An anime television series adaptation, animated by J.C.Staff, was broadcast for two seasons on Fuji TV's then-new Noitamina block. The first season was directed by Ken'ichi Kasai, and consisted of 24 episodes that aired from April 15 to September 30, 2005, (Note: Fuji TV listed the air dates for the series on Thursday at 24:35, which is effectively Friday at 0:35 a.m. JST.) plus two DVD-only episodes, released on December 14, 2005, and February 24, 2006.

The second season, Honey and Clover II, consists of 12 episodes, aired from June 30 to September 15, 2006. (Note: Fuji TV listed the air dates for the series on Thursday at 24:35, which is effectively Friday at 0:35 a.m. JST.)

The series premiered in Southeast Asia on Animax Asia on August 1, 2006. In North America, the series was licensed by Viz Media. Funimation got the broadcast rights to Viz Media's dub and it premiered on the Funimation Channel on September 19, 2009. Viz Media subsequently released the entire series across three DVD box sets from September 22, 2009, to March 16, 2010. In May 2019, Discotek Media announced the license of the series; both seasons were released on two Blu-ray Disc sets on March 3 and April 28, 2020, respectively. In Australia and New Zealand, the anime was licensed by Madman Entertainment.

====Music====
The series' music was composed by Yuzo Hayashi for the first season, and by Depapepe and Hayashi for the second. The first season's soundtrack was released on September 7, 2005. For the first season, the opening theme is "Dramatic" (ドラマチック, Doramachikku), performed by Yuki. The ending theme for the first 12 episodes and episode 24 is "Waltz" (ワルツ, Warutsu), performed by SuneoHair, and the ending theme for episodes 13–23 is "Mistake", performed by The Band Has No Name. The season features insert songs performed by Shikao Suga and Spitz. For the second season, the opening theme is "Fugainaiya" (ふがいないや), performed by Yuki, and the ending theme "Split" (スプリット, Supuritto), performed by Suneohair. Like the first season, the second season also features insert songs performed by Shikao Suga and Spitz.

===Live-action film===
The series was adapted into a live-action feature film produced by Asmik Ace Entertainment. It was directed by Masahiro Takada from a screenplay by Masahiko Kawahara and Masahiro Takada, and starred Arashi's Sakurai Sho as Takemoto, Yū Aoi as Hagu, Yūsuke Iseya as Morita, Ryō Kase as Mayama, and Megumi Seki as Ayumi. It was released in Japanese theaters on July 22, 2006. The film was released theatrically in the United States in fall of 2007 by Viz Media. The DVD for the film was released on January 12, 2007. The opening theme song is "Mahō no Kotoba" (魔法のコトバ) by Spitz, while the ending theme song is "Aozora Pedal" (アオゾラペダル) by Arashi.

===Live-action drama===
====Japanese TV drama====
A 11-episode Japanese television drama adaptation aired on Fuji TV from January 8 to March 18, 2008. Written by Kaneko Shigeki, and directed by Masaki Tanamura and Hiroaki Matsuyama, the show starred Toma Ikuta as Takemoto, Riko Narumi as Hagumi, Hiroki Narimiya as Morita, Osamu Mukai as Mayama, and Natsuki Harada as Ayumi. The music for the series was provided by Shōgo Kaida, Keiichi Miyako (SOPHIA) and Shin Kono, while the theme song is "Canvas", performed by Ken Hirai. A DVD set was released for the series on July 11, 2008.

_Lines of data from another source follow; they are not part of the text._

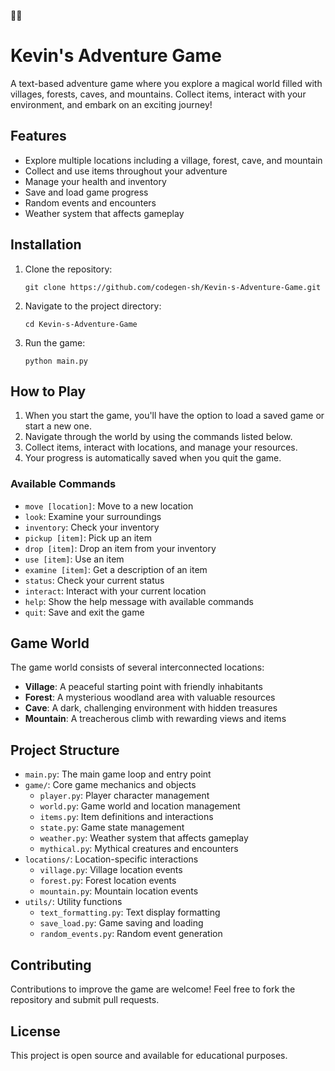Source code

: 🌈🌈
# Kevin's Adventure Game

A text-based adventure game where you explore a magical world filled with villages, forests, caves, and mountains. Collect items, interact with your environment, and embark on an exciting journey!

## Features

- Explore multiple locations including a village, forest, cave, and mountain
- Collect and use items throughout your adventure
- Manage your health and inventory
- Save and load game progress
- Random events and encounters
- Weather system that affects gameplay

## Installation

1. Clone the repository:
   ```
   git clone https://github.com/codegen-sh/Kevin-s-Adventure-Game.git
   ```

2. Navigate to the project directory:
   ```
   cd Kevin-s-Adventure-Game
   ```

3. Run the game:
   ```
   python main.py
   ```

## How to Play

1. When you start the game, you'll have the option to load a saved game or start a new one.
2. Navigate through the world by using the commands listed below.
3. Collect items, interact with locations, and manage your resources.
4. Your progress is automatically saved when you quit the game.

### Available Commands

- `move [location]`: Move to a new location
- `look`: Examine your surroundings
- `inventory`: Check your inventory
- `pickup [item]`: Pick up an item
- `drop [item]`: Drop an item from your inventory
- `use [item]`: Use an item
- `examine [item]`: Get a description of an item
- `status`: Check your current status
- `interact`: Interact with your current location
- `help`: Show the help message with available commands
- `quit`: Save and exit the game

## Game World

The game world consists of several interconnected locations:

- **Village**: A peaceful starting point with friendly inhabitants
- **Forest**: A mysterious woodland area with valuable resources
- **Cave**: A dark, challenging environment with hidden treasures
- **Mountain**: A treacherous climb with rewarding views and items

## Project Structure

- `main.py`: The main game loop and entry point
- `game/`: Core game mechanics and objects
  - `player.py`: Player character management
  - `world.py`: Game world and location management
  - `items.py`: Item definitions and interactions
  - `state.py`: Game state management
  - `weather.py`: Weather system that affects gameplay
  - `mythical.py`: Mythical creatures and encounters
- `locations/`: Location-specific interactions
  - `village.py`: Village location events
  - `forest.py`: Forest location events
  - `mountain.py`: Mountain location events
- `utils/`: Utility functions
  - `text_formatting.py`: Text display formatting
  - `save_load.py`: Game saving and loading
  - `random_events.py`: Random event generation

## Contributing

Contributions to improve the game are welcome! Feel free to fork the repository and submit pull requests.

## License

This project is open source and available for educational purposes.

====Taiwanese TV drama====
The manga was adapted into a Taiwanese drama titled (蜂蜜幸運草 (Feng Mi Xing Yun Cao)) starring Lego Lee as An Zhu Ben (Takemoto), Chiaki Ito as Hua Ben Yu (Hagumi), Eddie Peng as Ren Sen Tian (Morita), Joe Cheng as Den Zhen Shan (Mayama), and Janine Chang as He Ya Gong (Ayumi). It was produced by Huang Zhi Ming and directed by Li Yun Chan.

It was broadcast on free-to-air on Chinese Television System (CTS) from May 25 to August 31, 2008.

==Reception==
The manga has had over 8.5 million copies in circulation.

In 2004, Honey and Clover won the 27th Kodansha Manga Award for the shōjo category. The manga topped the 2006 and 2007 list of Takarajimasha's Kono Manga ga Sugoi! guidebook of top 20 manga series for female readers.

About.coms Deb Aoki lists Honey and Clover as the best new manga of 2008. Yū Aoi won the award for Best Actress at the 28th Yokohama Film Festival for her role as Hagumi Hanamoto in the live-action film.